Thanks for all your feedback since my first post on my financial lessons learned from caring for an elderly parent.  Frankly, writing about it helps me make sense of the situation. I also appreciate your backup!

My Alzheimer’s research led me to a number of websites covering all aspects of the syndrome. Unfortunately no single site covers it all, but I’d highly recommend searching for local Alzheimer’s groups. Local groups can be a great help in finding a good care facility and navigating your local system. I can’t overemphasize the education & support I’ve received from geriatric care managers and elder law experts. Like investing for retirement, we’re all capable of figuring this out for ourselves. Unlike retirement planning, however, this situation is usually precipitated by an emergency that turns into a care crisis. It’s almost impossible to learn the necessary information fast enough, and during the crisis you’ll need all the help you can find.

I’ve also found two great Alzheimer’s websites with the technical details that I’ve been seeking. Don’t get me wrong– there are plenty of wonderfully supportive sites out there with information and coping advice. However, these two helped me answer specific financial questions: (1) What’s next and when should I expect it?  and (2) What tax issues should I watch out for?  The second link is seven years old, so learn the vocabulary and then update its info from IRS Publication 524 (Credit For the Elderly or the Disabled) and a tax software program like TaxAct or TurboTax.

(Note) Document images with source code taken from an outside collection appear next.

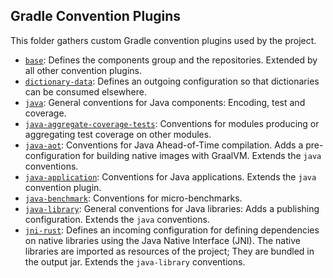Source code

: <!--
SPDX-FileCopyrightText: 2023 Antoine Belvire
SPDX-License-Identifier: GPL-3.0-or-later
-->

## Gradle Convention Plugins

This folder gathers custom Gradle convention plugins used by the project.

- [`base`][]: Defines the components group and the repositories. Extended by all other
  convention plugins.
- [`dictionary-data`][]: Defines an outgoing configuration so that dictionaries can be consumed
  elsewhere.
- [`java`][]: General conventions for Java components: Encoding, test and coverage.
- [`java-aggregate-coverage-tests`][]: Conventions for modules producing or aggregating test
  coverage on other modules.
- [`java-aot`][]: Conventions for Java Ahead-of-Time compilation. Adds a pre-configuration for building
  native images with GraalVM. Extends the `java` conventions.
- [`java-application`][]: Conventions for Java applications. Extends the `java` convention plugin.
- [`java-benchmark`][]: Conventions for micro-benchmarks.
- [`java-library`][]: General conventions for Java libraries: Adds a publishing configuration.
  Extends the `java` conventions.
- [`jni-rust`][]: Defines an incoming configuration for defining dependencies on native
  libraries using the Java Native Interface (JNI). The native libraries are imported as
  resources of the project; They are bundled in the output jar. Extends the `java-library`
  conventions.

<!-- Links -->

[`base`]: src/main/kotlin/re.belv.croiseur.base.gradle.kts

[`dictionary-data`]: src/main/kotlin/re.belv.croiseur.dictionary-data.gradle.kts

[`java-aggregate-coverage-tests`]: src/main/kotlin/re.belv.croiseur.java-aggregate-coverage.gradle.kts

[`java-aot`]: src/main/kotlin/re.belv.croiseur.java-aot.gradle.kts

[`java-application`]: src/main/kotlin/re.belv.croiseur.java-application.gradle.kts

[`java`]: src/main/kotlin/re.belv.croiseur.java.gradle.kts

[`java-library`]: src/main/kotlin/re.belv.croiseur.java-library.gradle.kts

[`java-benchmark`]: src/main/kotlin/re.belv.croiseur.java-benchmark.gradle.kts

[`jni-rust`]: src/main/kotlin/re.belv.croiseur.jni-rust.gradle.kts
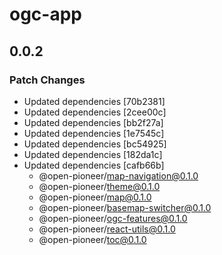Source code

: # ogc-app

## 0.0.2

### Patch Changes

-   Updated dependencies [70b2381]
-   Updated dependencies [2cee00c]
-   Updated dependencies [bb2f27a]
-   Updated dependencies [1e7545c]
-   Updated dependencies [bc54925]
-   Updated dependencies [182da1c]
-   Updated dependencies [cafb66b]
    -   @open-pioneer/map-navigation@0.1.0
    -   @open-pioneer/theme@0.1.0
    -   @open-pioneer/map@0.1.0
    -   @open-pioneer/basemap-switcher@0.1.0
    -   @open-pioneer/ogc-features@0.1.0
    -   @open-pioneer/react-utils@0.1.0
    -   @open-pioneer/toc@0.1.0
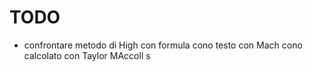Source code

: # TODO
- confrontare metodo di High con formula cono testo con Mach cono calcolato con Taylor MAccoll
s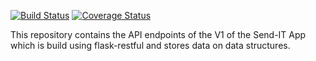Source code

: [![Build Status](https://travis-ci.com/munniomer/Send-IT-Api-v1.svg?branch=ft-create-parcel-v1-161870797)](https://travis-ci.com/munniomer/Send-IT-Api-v1)
[![Coverage Status](https://coveralls.io/repos/github/munniomer/Send-IT-Api-v1/badge.svg?branch=ft-create-parcel-v1-161870797)](https://coveralls.io/github/munniomer/Send-IT-Api-v1?branch=ft-create-parcel-v1-161870797)

This repository contains the API endpoints of the V1 of the Send-IT App which is build using flask-restful and stores data on data structures.



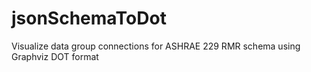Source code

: # jsonSchemaToDot
Visualize data group connections for ASHRAE 229 RMR schema using Graphviz DOT format
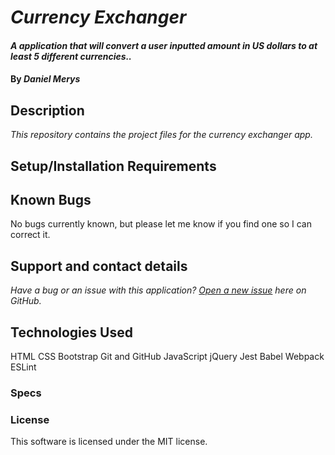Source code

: # _Currency Exchanger_

#### _A application that will convert a user inputted amount in US dollars to at least 5 different currencies.._

#### By _**Daniel Merys**_

## Description

_This repository contains the project files for the currency exchanger app._

## Setup/Installation Requirements


## Known Bugs

No bugs currently known, but please let me know if you find one so I can correct it.
 
## Support and contact details

_Have a bug or an issue with this application? [Open a new issue](https://github.com/dkmerys/currency-exchanger/issues) here on GitHub._

## Technologies Used

HTML
CSS
Bootstrap
Git and GitHub
JavaScript
jQuery
Jest
Babel
Webpack
ESLint

### Specs



### License

This software is licensed under the MIT license.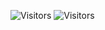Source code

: ![Visitors](https://visitor-badge.laobi.icu/badge?page_id=deepak2461.Gold-price-alert-Bot&left_color=blue&right_color=green)
![Visitors](https://visitor-badge.laobi.icu/badge?page_id=aaaa.awesome-project)
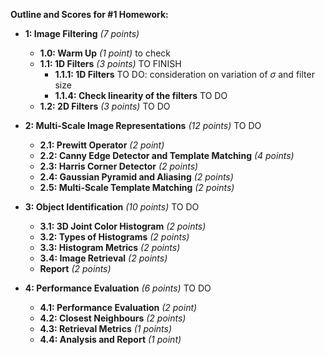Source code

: **Outline and Scores for #1 Homework:**


* **1: Image Filtering** *(7 points)*
  * **1.0: Warm Up** *(1 point)*   to check
  * **1.1: 1D Filters** *(3 points)*   TO FINISH
    * **1.1.1: 1D Filters**   TO DO: consideration on variation of $\sigma$ and filter size
    * **1.1.4: Check linearity of the filters**   TO DO
  * **1.2: 2D Filters** *(3 points)*    TO DO

* **2: Multi-Scale Image Representations** *(12 points)*    TO DO
  * **2.1: Prewitt Operator** *(2 point)*
  * **2.2: Canny Edge Detector and Template Matching** *(4 points)*
  * **2.3: Harris Corner Detector** *(2 points)*
  * **2.4: Gaussian Pyramid and Aliasing** *(2 points)*
  * **2.5: Multi-Scale Template Matching** *(2 points)*

* **3: Object Identification** *(10 points)*    TO DO
  * **3.1: 3D Joint Color Histogram** *(2 points)*
  * **3.2: Types of Histograms** *(2 points)*
  * **3.3: Histogram Metrics** *(2 points)*
  * **3.4: Image Retrieval** *(2 points)*
  * **Report** *(2 points)*

* **4: Performance Evaluation** *(6 points)*    TO DO
  * **4.1: Performance Evaluation** *(2 point)*
  * **4.2: Closest Neighbours** *(2 points)*
  * **4.3: Retrieval Metrics** *(1 points)*
  * **4.4: Analysis and Report** *(1 point)*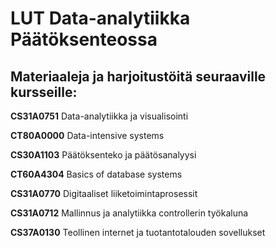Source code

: # LUT Data-analytiikka Päätöksenteossa

## Materiaaleja ja harjoitustöitä seuraaville kursseille:

**CS31A0751** Data-analytiikka ja visualisointi

**CT80A0000** Data-intensive systems

**CS30A1103** Päätöksenteko ja päätösanalyysi

**CT60A4304** Basics of database systems

**CS31A0770** Digitaaliset liiketoimintaprosessit

**CS31A0712** Mallinnus ja analytiikka controllerin työkaluna

**CS37A0130** Teollinen internet ja tuotantotalouden sovellukset

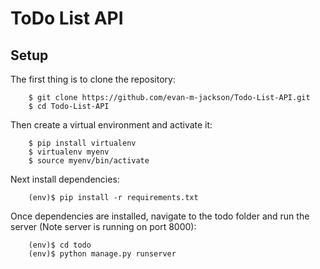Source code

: # ToDo List API

## Setup

The first thing is to clone the repository:

        $ git clone https://github.com/evan-m-jackson/Todo-List-API.git
        $ cd Todo-List-API

Then create a virtual environment and activate it:

        $ pip install virtualenv
        $ virtualenv myenv
        $ source myenv/bin/activate

Next install dependencies:
    
        (env)$ pip install -r requirements.txt

Once dependencies are installed, navigate to the todo folder and run the server (Note server is running on port 8000):
    
        (env)$ cd todo
        (env)$ python manage.py runserver
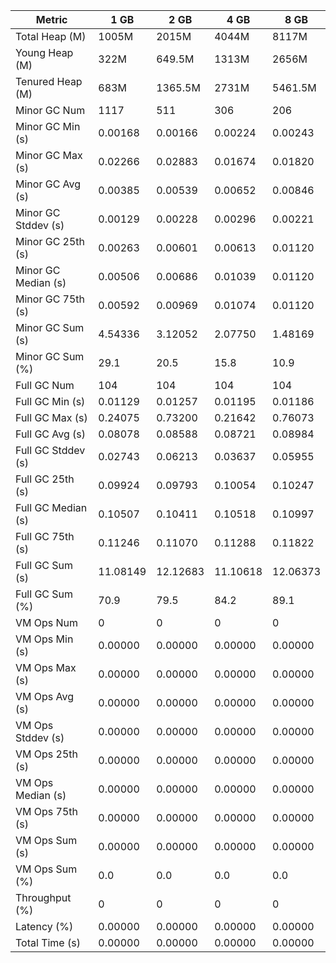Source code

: | Metric | 1 GB | 2 GB | 4 GB | 8 GB |
|------|----|----|----|----|
| Total Heap (M) | 1005M | 2015M | 4044M | 8117M |
| Young Heap (M) | 322M | 649.5M | 1313M | 2656M |
| Tenured Heap (M) | 683M | 1365.5M | 2731M | 5461.5M |
| Minor GC Num | 1117 | 511 | 306 | 206 |
| Minor GC Min (s) | 0.00168 | 0.00166 | 0.00224 | 0.00243 |
| Minor GC Max (s) | 0.02266 | 0.02883 | 0.01674 | 0.01820 |
| Minor GC Avg (s) | 0.00385 | 0.00539 | 0.00652 | 0.00846 |
| Minor GC Stddev (s) | 0.00129 | 0.00228 | 0.00296 | 0.00221 |
| Minor GC 25th (s) | 0.00263 | 0.00601 | 0.00613 | 0.01120 |
| Minor GC Median (s) | 0.00506 | 0.00686 | 0.01039 | 0.01120 |
| Minor GC 75th (s) | 0.00592 | 0.00969 | 0.01074 | 0.01120 |
| Minor GC Sum (s) | 4.54336 | 3.12052 | 2.07750 | 1.48169 |
| Minor GC Sum (%) | 29.1 | 20.5 | 15.8 | 10.9 |
| Full GC Num | 104 | 104 | 104 | 104 |
| Full GC Min (s) | 0.01129 | 0.01257 | 0.01195 | 0.01186 |
| Full GC Max (s) | 0.24075 | 0.73200 | 0.21642 | 0.76073 |
| Full GC Avg (s) | 0.08078 | 0.08588 | 0.08721 | 0.08984 |
| Full GC Stddev (s) | 0.02743 | 0.06213 | 0.03637 | 0.05955 |
| Full GC 25th (s) | 0.09924 | 0.09793 | 0.10054 | 0.10247 |
| Full GC Median (s) | 0.10507 | 0.10411 | 0.10518 | 0.10997 |
| Full GC 75th (s) | 0.11246 | 0.11070 | 0.11288 | 0.11822 |
| Full GC Sum (s) | 11.08149 | 12.12683 | 11.10618 | 12.06373 |
| Full GC Sum (%) | 70.9 | 79.5 | 84.2 | 89.1 |
| VM Ops Num | 0 | 0 | 0 | 0 |
| VM Ops Min (s) | 0.00000 | 0.00000 | 0.00000 | 0.00000 |
| VM Ops Max (s) | 0.00000 | 0.00000 | 0.00000 | 0.00000 |
| VM Ops Avg (s) | 0.00000 | 0.00000 | 0.00000 | 0.00000 |
| VM Ops Stddev (s) | 0.00000 | 0.00000 | 0.00000 | 0.00000 |
| VM Ops 25th (s) | 0.00000 | 0.00000 | 0.00000 | 0.00000 |
| VM Ops Median (s) | 0.00000 | 0.00000 | 0.00000 | 0.00000 |
| VM Ops 75th (s) | 0.00000 | 0.00000 | 0.00000 | 0.00000 |
| VM Ops Sum (s) | 0.00000 | 0.00000 | 0.00000 | 0.00000 |
| VM Ops Sum (%) | 0.0 | 0.0 | 0.0 | 0.0 |
| Throughput (%) | 0 | 0 | 0 | 0 |
| Latency (%) | 0.00000 | 0.00000 | 0.00000 | 0.00000 |
| Total Time (s) | 0.00000 | 0.00000 | 0.00000 | 0.00000 |
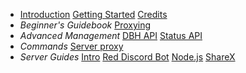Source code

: * [Introduction](/introduction)
  [Getting Started](/getting-started)
  [Credits](/credits)
* *Beginner's Guidebook*
  [Proxying](/beginner/proxying)
* *Advanced Management*
  [DBH API](/)
  [Status API](/)
* *Commands*
  [Server proxy](/)
* *Server Guides*
  [Intro](/server/intro)
  [Red Discord Bot](/server/rdb)
  [Node.js](/server/nodejs)
  [ShareX](/server/sharex)
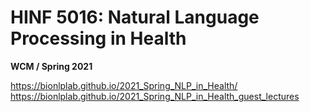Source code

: # HINF 5016: Natural Language Processing in Health

**WCM / Spring 2021**

https://bionlplab.github.io/2021_Spring_NLP_in_Health/
https://bionlplab.github.io/2021_Spring_NLP_in_Health_guest_lectures
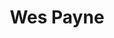 ---
avatar: /images/people/wes.jpg
avatar_small: /images/people/wes_small.jpg
bio: Inquisitive nonsense and other such things.
homepage: https://www.jupiterbroadcasting.com/
instagram: null
linkedin: null
title: Wes Payne
twitter: https://twitter.com/wespayne
type: host
username: wes
youtube: null
---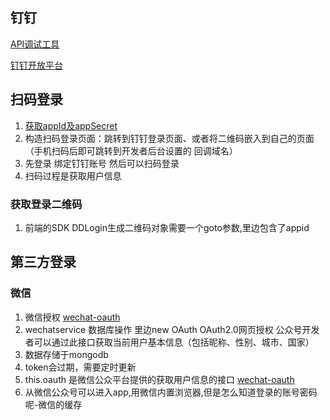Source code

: ## 钉钉
[API调试工具](https://open-dev.dingtalk.com/apiExplorer#/?devType=org&api=/get_jsapi_ticket)

[钉钉开放平台](https://ding-doc.dingtalk.com/doc#/serverapi2/kymkv6)
## 扫码登录
1. [获取appId及appSecret](https://open-dev.dingtalk.com/#/loginMan)
2. 构造扫码登录页面：跳转到钉钉登录页面、或者将二维码嵌入到自己的页面（手机扫码后即可跳转到开发者后台设置的 回调域名）
3. 先登录 绑定钉钉账号 然后可以扫码登录
4. 扫码过程是获取用户信息

### 获取登录二维码
1. 前端的SDK DDLogin生成二维码对象需要一个goto参数,里边包含了appid

## 第三方登录
### 微信
1. 微信授权 [wechat-oauth](https://github.com/node-webot/wechat-oauth)
2. wechatservice 数据库操作 里边new OAuth  OAuth2.0网页授权 公众号开发者可以通过此接口获取当前用户基本信息（包括昵称、性别、城市、国家）
3. 数据存储于mongodb
4. token会过期，需要定时更新
5. this.oauth 是微信公众平台提供的获取用户信息的接口  [wechat-oauth](http://doxmate.cool/node-webot/wechat-oauth/api.html)
6. 从微信公众号可以进入app,用微信内置浏览器,但是怎么知道登录的账号密码呢-微信的缓存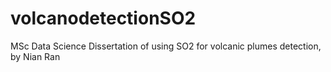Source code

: # volcanodetectionSO2
MSc Data Science Dissertation of using SO2 for volcanic plumes detection, by Nian Ran
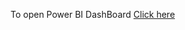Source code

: To open Power BI DashBoard <a href="https://app.powerbi.com/links/MEFmvVnCgd?ctid=1e7b661a-52b5-4acb-bb8c-107e607ef854&pbi_source=linkShare">Click here </a>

According to the first website my father is at the end of stage 5 (of 7) and entering stage 6. Paradoxically, he managed to live independently well into stage 5– although I’d probably be horrified to learn of the inevitable near misses.

The long-term care insurance company has approved my Dad’s claim, but I’ll still be involved in the process. I pay the care facility’s bill a month in advance, and then I file a claim on that bill with the insurance company. At the end of the month (in arrears), the insurance company reimburses Dad with a check for last month’s payment. The tax advantage of this delayed payment is that the long-term care benefits are compensation and not subject to income tax. This is a cumbersome 19th-century process that I hope to turn into an electronic fund transfer, but at least the claim is being paid. This will go on for at least three years.

I’ve also changed my Dad’s mailing addresses. The first step was to eliminate as much snail mail as possible. I’ve put a lot of care and effort into moving his financial correspondence and account statements online. His mail from the IRS, Social Security/Medicare, and the state will now go to my brother (who lives a few blocks away from Dad’s care facility). All other mail (especially insurance paperwork) goes to my address. No snail mail goes to his care facility.

In no particular order, here are other suggestions:

Get the assistance of an attorney who’s been trained in elder law. This means an attorney that understands Medicare, Medicaid, long-term care insurance, estate planning, and advance directives. There are shysters who claim to be able to help “get around” the five-year look-back provision for Medicaid. Don’t buy into this. The experts at the state Department of Social Services (DSS) know exactly how and where to look for transfers of an elder’s assets to a trust, a corporation, or offshore. (Medicaid is a federal program but application and administration is done through a state agency such as DSS.) Fraudulent acts will be noted. I’ve heard about at least two families who made improper state filings and are now working it out with their state attorney. By the way, they were denied admission to a care facility.

If there are problems with the long-term care insurance claim, contact the state’s insurance department as well as an elder lawyer. The state insurance department has the power to impose sanctions and fines, but more importantly they’ll call public attention to the issue.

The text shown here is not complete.